- _TASK ITEM_
From the entries below, copy every line that has the word "user".

Dataset entries:

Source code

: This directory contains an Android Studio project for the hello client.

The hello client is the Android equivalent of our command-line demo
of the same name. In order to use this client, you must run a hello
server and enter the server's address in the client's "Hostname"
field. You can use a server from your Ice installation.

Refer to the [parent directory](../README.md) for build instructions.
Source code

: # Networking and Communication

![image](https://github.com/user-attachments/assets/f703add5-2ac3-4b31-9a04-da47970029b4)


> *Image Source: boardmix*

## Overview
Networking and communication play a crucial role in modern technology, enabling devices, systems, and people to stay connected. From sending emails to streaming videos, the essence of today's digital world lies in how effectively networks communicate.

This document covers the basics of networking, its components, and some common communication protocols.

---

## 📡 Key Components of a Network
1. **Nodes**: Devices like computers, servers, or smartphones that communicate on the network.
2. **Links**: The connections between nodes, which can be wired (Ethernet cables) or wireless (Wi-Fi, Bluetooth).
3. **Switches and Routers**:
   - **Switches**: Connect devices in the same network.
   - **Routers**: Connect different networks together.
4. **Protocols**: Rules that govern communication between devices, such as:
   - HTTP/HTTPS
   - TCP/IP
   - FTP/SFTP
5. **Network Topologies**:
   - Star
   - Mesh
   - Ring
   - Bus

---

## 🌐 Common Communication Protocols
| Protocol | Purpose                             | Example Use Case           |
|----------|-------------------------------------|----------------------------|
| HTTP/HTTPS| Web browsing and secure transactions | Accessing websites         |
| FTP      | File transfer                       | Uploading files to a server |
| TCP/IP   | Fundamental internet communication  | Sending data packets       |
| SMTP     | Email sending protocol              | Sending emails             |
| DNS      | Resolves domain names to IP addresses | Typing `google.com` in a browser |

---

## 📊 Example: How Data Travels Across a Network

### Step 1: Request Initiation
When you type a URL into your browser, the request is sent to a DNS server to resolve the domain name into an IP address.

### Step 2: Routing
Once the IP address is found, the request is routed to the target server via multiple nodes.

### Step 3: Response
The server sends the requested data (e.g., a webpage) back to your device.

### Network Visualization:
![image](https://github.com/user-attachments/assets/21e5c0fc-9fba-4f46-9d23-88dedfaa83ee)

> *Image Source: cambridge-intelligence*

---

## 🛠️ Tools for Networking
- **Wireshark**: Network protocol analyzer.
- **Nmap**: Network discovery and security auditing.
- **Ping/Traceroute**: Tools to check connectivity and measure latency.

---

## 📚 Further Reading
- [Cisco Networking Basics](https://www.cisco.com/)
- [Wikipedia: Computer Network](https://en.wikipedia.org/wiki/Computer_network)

--

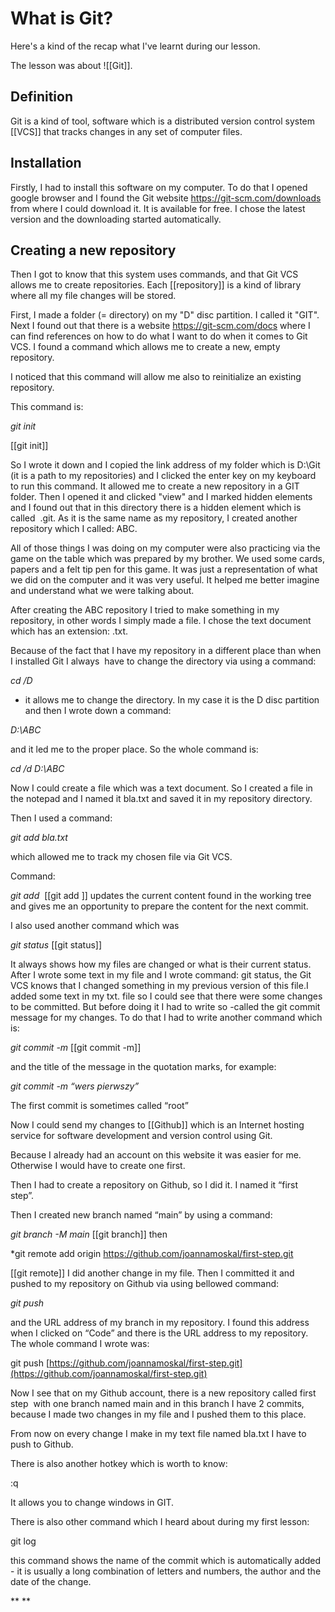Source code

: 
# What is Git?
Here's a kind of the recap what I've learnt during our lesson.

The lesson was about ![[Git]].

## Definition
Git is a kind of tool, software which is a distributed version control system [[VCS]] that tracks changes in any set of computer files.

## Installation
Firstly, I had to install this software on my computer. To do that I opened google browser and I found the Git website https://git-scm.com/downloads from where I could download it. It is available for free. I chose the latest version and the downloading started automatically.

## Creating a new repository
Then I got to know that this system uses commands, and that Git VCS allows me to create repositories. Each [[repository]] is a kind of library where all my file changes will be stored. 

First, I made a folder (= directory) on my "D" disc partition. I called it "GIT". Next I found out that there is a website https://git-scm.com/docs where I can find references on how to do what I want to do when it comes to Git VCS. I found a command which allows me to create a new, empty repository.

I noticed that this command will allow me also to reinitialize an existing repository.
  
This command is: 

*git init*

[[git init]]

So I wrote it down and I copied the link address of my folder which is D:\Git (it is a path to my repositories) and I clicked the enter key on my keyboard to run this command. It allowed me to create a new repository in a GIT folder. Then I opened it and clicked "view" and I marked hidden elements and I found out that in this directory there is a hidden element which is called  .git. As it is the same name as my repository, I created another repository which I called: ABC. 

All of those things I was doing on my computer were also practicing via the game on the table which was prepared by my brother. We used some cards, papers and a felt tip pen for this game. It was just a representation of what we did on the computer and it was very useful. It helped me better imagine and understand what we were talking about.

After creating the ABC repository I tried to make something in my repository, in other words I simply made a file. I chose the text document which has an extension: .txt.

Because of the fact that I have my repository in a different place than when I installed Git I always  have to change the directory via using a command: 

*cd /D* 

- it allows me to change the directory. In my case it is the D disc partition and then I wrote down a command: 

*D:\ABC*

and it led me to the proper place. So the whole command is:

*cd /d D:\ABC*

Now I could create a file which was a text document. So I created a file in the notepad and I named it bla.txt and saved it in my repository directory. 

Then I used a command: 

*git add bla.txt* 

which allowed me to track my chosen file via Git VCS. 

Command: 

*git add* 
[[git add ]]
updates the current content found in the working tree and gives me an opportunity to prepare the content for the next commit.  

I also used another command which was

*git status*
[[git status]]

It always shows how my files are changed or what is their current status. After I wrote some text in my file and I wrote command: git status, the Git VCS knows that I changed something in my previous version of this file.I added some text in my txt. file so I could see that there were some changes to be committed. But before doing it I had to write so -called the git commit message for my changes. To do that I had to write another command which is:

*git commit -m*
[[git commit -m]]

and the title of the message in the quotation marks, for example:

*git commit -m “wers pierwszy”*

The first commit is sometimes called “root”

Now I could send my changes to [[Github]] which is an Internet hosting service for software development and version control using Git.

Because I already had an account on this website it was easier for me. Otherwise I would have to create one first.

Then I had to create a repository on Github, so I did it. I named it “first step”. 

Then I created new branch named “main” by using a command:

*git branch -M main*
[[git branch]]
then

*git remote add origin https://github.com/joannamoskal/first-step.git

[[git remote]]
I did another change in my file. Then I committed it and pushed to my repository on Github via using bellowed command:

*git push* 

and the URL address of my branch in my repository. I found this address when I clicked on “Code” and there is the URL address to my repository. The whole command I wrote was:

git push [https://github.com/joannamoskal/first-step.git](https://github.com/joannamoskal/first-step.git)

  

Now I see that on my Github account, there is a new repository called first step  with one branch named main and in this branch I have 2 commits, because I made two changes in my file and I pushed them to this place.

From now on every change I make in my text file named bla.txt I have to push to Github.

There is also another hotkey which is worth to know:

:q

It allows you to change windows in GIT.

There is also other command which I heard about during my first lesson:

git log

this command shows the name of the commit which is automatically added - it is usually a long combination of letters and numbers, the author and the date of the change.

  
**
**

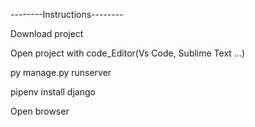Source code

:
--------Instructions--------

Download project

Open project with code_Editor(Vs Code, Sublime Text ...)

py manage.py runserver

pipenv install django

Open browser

* * *

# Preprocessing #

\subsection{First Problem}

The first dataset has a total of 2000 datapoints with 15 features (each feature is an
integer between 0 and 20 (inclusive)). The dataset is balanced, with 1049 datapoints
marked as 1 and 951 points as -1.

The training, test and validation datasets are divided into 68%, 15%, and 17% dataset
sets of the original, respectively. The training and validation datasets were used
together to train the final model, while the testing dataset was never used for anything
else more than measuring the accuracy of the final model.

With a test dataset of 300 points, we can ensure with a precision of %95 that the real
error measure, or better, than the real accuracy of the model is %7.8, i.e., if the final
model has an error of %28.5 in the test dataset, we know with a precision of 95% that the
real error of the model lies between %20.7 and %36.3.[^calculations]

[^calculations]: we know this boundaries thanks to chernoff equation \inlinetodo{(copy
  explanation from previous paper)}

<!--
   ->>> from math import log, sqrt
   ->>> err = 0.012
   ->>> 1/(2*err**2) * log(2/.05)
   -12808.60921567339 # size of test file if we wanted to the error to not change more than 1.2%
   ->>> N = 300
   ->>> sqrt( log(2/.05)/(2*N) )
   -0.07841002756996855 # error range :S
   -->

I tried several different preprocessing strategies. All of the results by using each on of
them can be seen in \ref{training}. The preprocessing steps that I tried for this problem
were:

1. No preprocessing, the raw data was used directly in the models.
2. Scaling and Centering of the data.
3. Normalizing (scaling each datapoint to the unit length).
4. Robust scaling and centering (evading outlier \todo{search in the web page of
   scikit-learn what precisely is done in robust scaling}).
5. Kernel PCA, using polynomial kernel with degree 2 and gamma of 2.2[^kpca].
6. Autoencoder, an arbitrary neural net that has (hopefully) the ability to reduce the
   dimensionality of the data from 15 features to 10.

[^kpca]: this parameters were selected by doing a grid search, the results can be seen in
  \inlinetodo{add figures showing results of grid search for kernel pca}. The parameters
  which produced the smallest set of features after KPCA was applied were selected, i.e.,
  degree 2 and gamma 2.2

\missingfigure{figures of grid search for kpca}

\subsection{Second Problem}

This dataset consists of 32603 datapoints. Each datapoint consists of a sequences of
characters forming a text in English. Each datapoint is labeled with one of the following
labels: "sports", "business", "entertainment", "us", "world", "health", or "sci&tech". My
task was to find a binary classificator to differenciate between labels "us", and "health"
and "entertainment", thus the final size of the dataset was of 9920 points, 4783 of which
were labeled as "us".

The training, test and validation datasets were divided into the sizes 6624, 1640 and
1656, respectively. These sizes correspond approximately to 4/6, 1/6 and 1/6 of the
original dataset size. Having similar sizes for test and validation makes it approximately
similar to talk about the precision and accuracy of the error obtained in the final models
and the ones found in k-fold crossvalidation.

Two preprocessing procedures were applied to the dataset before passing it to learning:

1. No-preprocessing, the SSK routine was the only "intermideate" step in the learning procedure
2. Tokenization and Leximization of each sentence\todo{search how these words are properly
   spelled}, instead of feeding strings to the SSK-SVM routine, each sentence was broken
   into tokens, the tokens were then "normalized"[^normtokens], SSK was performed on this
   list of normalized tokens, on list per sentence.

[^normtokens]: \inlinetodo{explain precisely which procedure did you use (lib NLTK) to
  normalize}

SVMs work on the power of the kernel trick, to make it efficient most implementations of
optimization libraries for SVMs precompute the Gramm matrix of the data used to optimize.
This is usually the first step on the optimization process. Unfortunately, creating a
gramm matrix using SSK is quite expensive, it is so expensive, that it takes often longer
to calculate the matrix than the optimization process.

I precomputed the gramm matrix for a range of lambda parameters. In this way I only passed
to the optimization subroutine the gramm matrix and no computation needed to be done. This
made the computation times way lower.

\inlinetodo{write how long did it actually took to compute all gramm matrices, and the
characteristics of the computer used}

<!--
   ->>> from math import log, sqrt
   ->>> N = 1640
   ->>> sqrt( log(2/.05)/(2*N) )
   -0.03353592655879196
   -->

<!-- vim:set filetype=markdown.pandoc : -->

- _EXERCISE RESULT_
![image](https://github.com/user-attachments/assets/f703add5-2ac3-4b31-9a04-da47970029b4)
![image](https://github.com/user-attachments/assets/21e5c0fc-9fba-4f46-9d23-88dedfaa83ee)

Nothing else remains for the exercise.